5 Explaining models’ output
When a data-based product is produced, questions regarding its logic of operation often arise. A Data Scientist has to explain complex machine learning models in such a way as to make it clear for people with no technical background.
Questions are asked about the elements that the operation of the model comprises, the most important data considered, its effect, the scale of interrelations as well as the methods of verification of the correctness of the model. A Data Scientist should be capable of explaining the model, the methods of its validation and which of the data used within the model played a crucial role in the given undertaking.
6 The simpler, the better
Sometimes, our interlocutors are surprised to hear this. Even though we have all the intellectual achievements of humankind at our disposal, it is often preferable to use data analysis solutions that are based on simple and explicable rules, which are fast and use as little computing power as possible.

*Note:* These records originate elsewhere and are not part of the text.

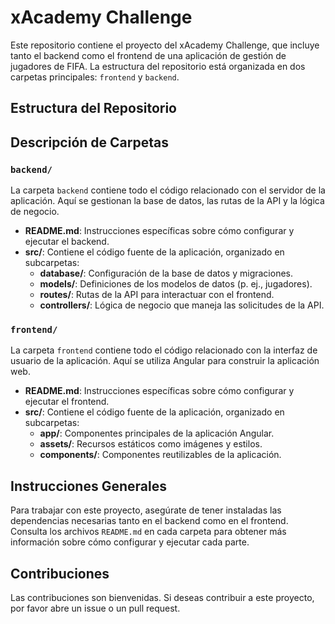 # xAcademy Challenge

Este repositorio contiene el proyecto del xAcademy Challenge, que incluye tanto el backend como el frontend de una aplicación de gestión de jugadores de FIFA. La estructura del repositorio está organizada en dos carpetas principales: `frontend` y `backend`.

## Estructura del Repositorio


## Descripción de Carpetas

### `backend/`
La carpeta `backend` contiene todo el código relacionado con el servidor de la aplicación. Aquí se gestionan la base de datos, las rutas de la API y la lógica de negocio.

- **README.md**: Instrucciones específicas sobre cómo configurar y ejecutar el backend.
- **src/**: Contiene el código fuente de la aplicación, organizado en subcarpetas:
  - **database/**: Configuración de la base de datos y migraciones.
  - **models/**: Definiciones de los modelos de datos (p. ej., jugadores).
  - **routes/**: Rutas de la API para interactuar con el frontend.
  - **controllers/**: Lógica de negocio que maneja las solicitudes de la API.

### `frontend/`
La carpeta `frontend` contiene todo el código relacionado con la interfaz de usuario de la aplicación. Aquí se utiliza Angular para construir la aplicación web.

- **README.md**: Instrucciones específicas sobre cómo configurar y ejecutar el frontend.
- **src/**: Contiene el código fuente de la aplicación, organizado en subcarpetas:
  - **app/**: Componentes principales de la aplicación Angular.
  - **assets/**: Recursos estáticos como imágenes y estilos.
  - **components/**: Componentes reutilizables de la aplicación.

## Instrucciones Generales

Para trabajar con este proyecto, asegúrate de tener instaladas las dependencias necesarias tanto en el backend como en el frontend. Consulta los archivos `README.md` en cada carpeta para obtener más información sobre cómo configurar y ejecutar cada parte.

## Contribuciones

Las contribuciones son bienvenidas. Si deseas contribuir a este proyecto, por favor abre un issue o un pull request.
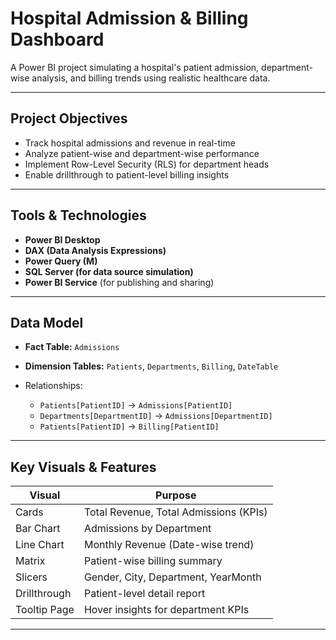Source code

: #  Hospital Admission & Billing Dashboard

A Power BI project simulating a hospital's patient admission, department-wise analysis, and billing trends using realistic healthcare data.


---

##  Project Objectives

* Track hospital admissions and revenue in real-time
* Analyze patient-wise and department-wise performance
* Implement Row-Level Security (RLS) for department heads
* Enable drillthrough to patient-level billing insights

---

## Tools & Technologies

* **Power BI Desktop**
* **DAX (Data Analysis Expressions)**
* **Power Query (M)**
* **SQL Server (for data source simulation)**
* **Power BI Service** (for publishing and sharing)

---

##  Data Model

* **Fact Table:** `Admissions`
* **Dimension Tables:** `Patients`, `Departments`, `Billing`, `DateTable`
* Relationships:

  * `Patients[PatientID]` → `Admissions[PatientID]`
  * `Departments[DepartmentID]` → `Admissions[DepartmentID]`
  * `Patients[PatientID]` → `Billing[PatientID]`

---

##  Key Visuals & Features

| Visual       | Purpose                                |
| ------------ | -------------------------------------- |
| Cards        | Total Revenue, Total Admissions (KPIs) |
| Bar Chart    | Admissions by Department               |
| Line Chart   | Monthly Revenue (Date-wise trend)      |
| Matrix       | Patient-wise billing summary           |
| Slicers      | Gender, City, Department, YearMonth    |
| Drillthrough | Patient-level detail report            |
| Tooltip Page | Hover insights for department KPIs     |

---



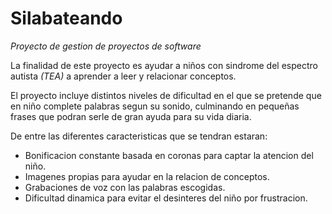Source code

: # Silabateando
*Proyecto de gestion de proyectos de software*

La finalidad de este proyecto es ayudar a niños con sindrome del espectro autista *(TEA)* a aprender a leer y relacionar conceptos.

El proyecto incluye distintos niveles de dificultad en el que se pretende que en niño complete palabras segun su sonido, culminando en pequeñas frases que podran serle de gran ayuda para su vida diaria.

De entre las diferentes caracteristicas que se tendran estaran:
  * Bonificacion constante basada en coronas para captar la atencion del niño.
  * Imagenes propias para ayudar en la relacion de conceptos.
  * Grabaciones de voz con las palabras escogidas.
  * Dificultad dinamica para evitar el desinteres del niño por frustracion.
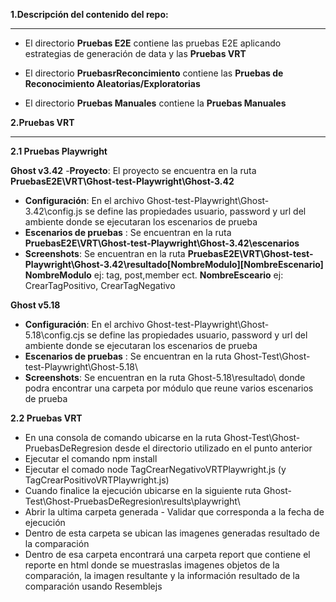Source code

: 



**1.Descripción del contenido del repo:**
****
- El directorio **Pruebas E2E** contiene las pruebas E2E aplicando estrategias de generación de data y las **Pruebas VRT**

- El directorio **PruebasrReconcimiento** contiene las **Pruebas de Reconocimiento Aleatorias/Exploratorias**

- El directorio **Pruebas Manuales** contiene la **Pruebas Manuales**



**2.Pruebas VRT**
******
  
**2.1 Pruebas Playwright**
  
  **Ghost v3.42**
  -**Proyecto**: El proyecto se encuentra en la ruta **PruebasE2E\VRT\Ghost-test-Playwright\Ghost-3.42**
  - **Configuración**: En el archivo Ghost-test-Playwright\Ghost-3.42\config.js se define las propiedades usuario, password y url del ambiente donde se ejecutaran los escenarios de prueba
  - **Escenarios de pruebas** : Se encuentran en la ruta **PruebasE2E\VRT\Ghost-test-Playwright\Ghost-3.42\escenarios**
  - **Screenshots**: Se encuentran en la ruta **PruebasE2E\VRT\Ghost-test-Playwright\Ghost-3.42\resultado\[NombreModulo]\[NombreEscenario]**  **NombreModulo** ej: tag, post,member ect. **NombreEsceario** ej: CrearTagPositivo, CrearTagNegativo
  
  
**Ghost v5.18**
  - **Configuración**: En el archivo Ghost-test-Playwright\Ghost-5.18\config.cjs se define las propiedades usuario, password y url del ambiente donde se ejecutaran los escenarios de prueba
  - **Escenarios de pruebas** : Se encuentran en la ruta Ghost-Test\Ghost-test-Playwright\Ghost-5.18\ 
  - **Screenshots**: Se encuentran en la ruta Ghost-5.18\resultado\ donde podra encontrar una carpeta por módulo que reune varios escenarios de prueba
  
**2.2 Pruebas VRT**

- En una consola de comando ubicarse en la ruta Ghost-Test\Ghost-PruebasDeRegresion desde el directorio utilizado en el punto anterior
- Ejecutar el comando npm install
- Ejecutar el comado node TagCrearNegativoVRTPlaywright.js (y TagCrearPositivoVRTPlaywright.js)
- Cuando finalice la ejecución ubicarse en la siguiente ruta Ghost-Test\Ghost-PruebasDeRegresion\results\playwright\
- Abrir la ultima carpeta generada - Validar que corresponda a la fecha de ejecución
- Dentro de esta carpeta se ubican las imagenes generadas resultado de la comparación
- Dentro de esa carpeta encontrará una carpeta report que contiene el reporte en html donde se muestraslas imagenes objetos de la comparación, la imagen resultante y la información resultado de la comparación usando Resemblejs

There has been a growing urge to use the most complex and computing power-hungry solutions and yet, a Data Scientist should always strive to minimize the computing time within the product, reducing the memory use, simplifying the models, and reducing the amount of data required. It is easier to manage a simple model and it is also easier to understand its operation.
Needless to say, there are certain solutions where effectiveness is all that counts and where the heaviest guns from the machine learning arsenal are deployed but there are many solutions that are appreciated for their explicability and simplicity of operation.
7 Searching for synergy
This phenomenon may be a novelty for less experienced Data Scientists. Most often, it occurs at higher levels of one’s career, e.g. at the managerial or executive level. It refers to the ability to search for connections among machine learning solutions. Attempts at deploying a tool created by one team for the purpose of other projects that another team is working on.
Quite frequently, the goal is to find solutions and applications which allow killing two birds with one stone. Sometimes, a Data Scientist focuses exclusively on improving a single tool he has been working on. However, in some cases, it is necessary to look at data-based products from a wider perspective, where connections between projects and developed tools are sought so that the potential of already developed solutions can be used to their fullest.